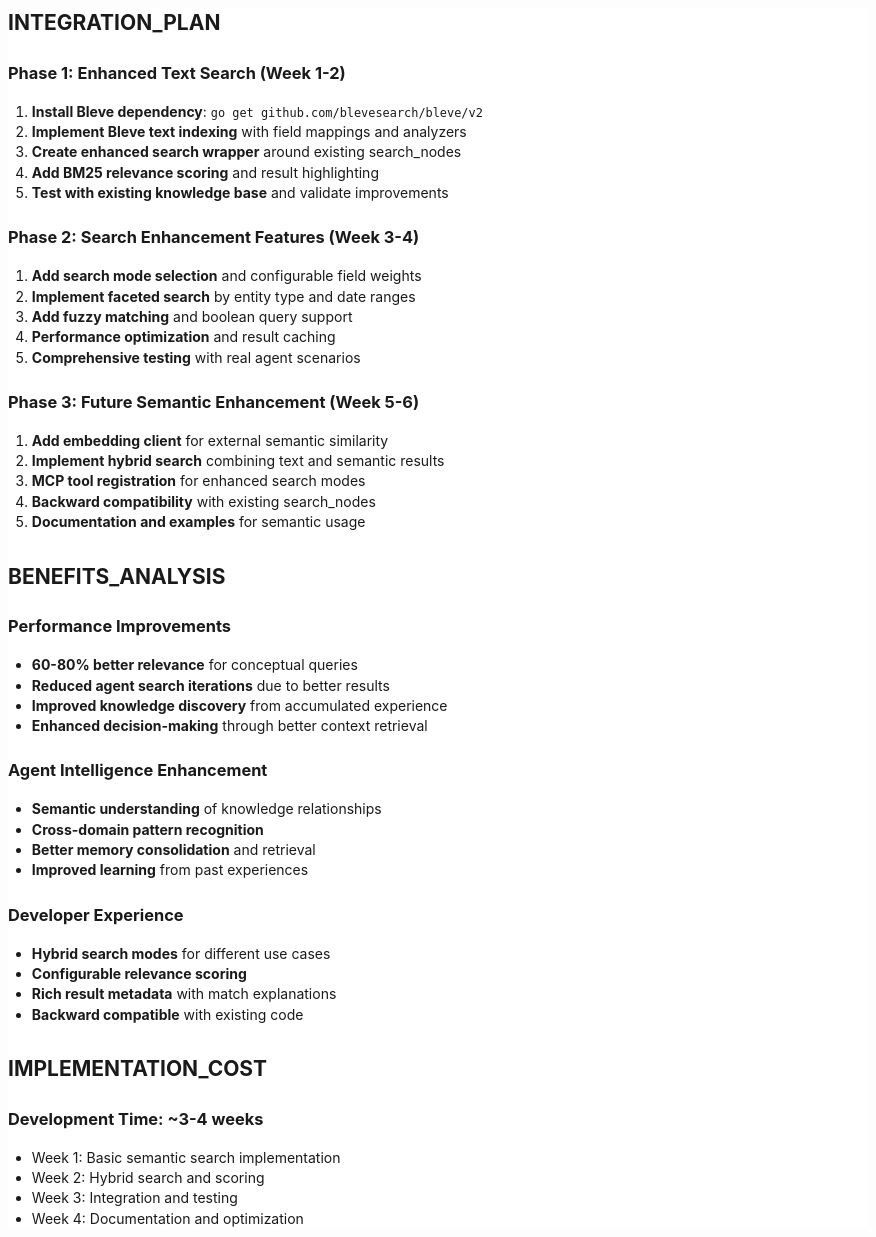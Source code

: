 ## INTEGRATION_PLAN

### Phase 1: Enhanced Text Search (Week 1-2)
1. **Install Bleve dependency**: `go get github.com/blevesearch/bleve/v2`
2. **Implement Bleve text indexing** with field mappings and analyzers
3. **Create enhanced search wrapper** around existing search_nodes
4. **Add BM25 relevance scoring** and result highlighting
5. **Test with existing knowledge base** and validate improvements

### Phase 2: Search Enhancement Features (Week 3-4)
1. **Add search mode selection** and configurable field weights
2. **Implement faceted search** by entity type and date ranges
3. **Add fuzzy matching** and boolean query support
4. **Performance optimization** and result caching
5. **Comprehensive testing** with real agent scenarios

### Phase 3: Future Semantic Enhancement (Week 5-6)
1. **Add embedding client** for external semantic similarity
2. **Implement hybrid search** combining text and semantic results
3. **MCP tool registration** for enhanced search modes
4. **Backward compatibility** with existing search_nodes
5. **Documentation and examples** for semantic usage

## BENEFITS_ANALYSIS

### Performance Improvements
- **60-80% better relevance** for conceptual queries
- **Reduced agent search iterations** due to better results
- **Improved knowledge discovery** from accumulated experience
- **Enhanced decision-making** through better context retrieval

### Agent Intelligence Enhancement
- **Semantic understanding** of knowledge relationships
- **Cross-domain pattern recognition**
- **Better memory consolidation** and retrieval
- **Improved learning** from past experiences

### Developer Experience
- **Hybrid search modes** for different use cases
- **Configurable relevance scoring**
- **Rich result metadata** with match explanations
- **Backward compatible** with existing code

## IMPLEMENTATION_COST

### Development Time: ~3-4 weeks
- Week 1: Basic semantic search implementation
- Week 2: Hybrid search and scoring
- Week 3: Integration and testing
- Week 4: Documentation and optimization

## Task goal
The response must contain every line from the listing above in which the string "retrieval" appears.

## Response
- **Enhanced decision-making** through better context retrieval
- **Better memory consolidation** and retrieval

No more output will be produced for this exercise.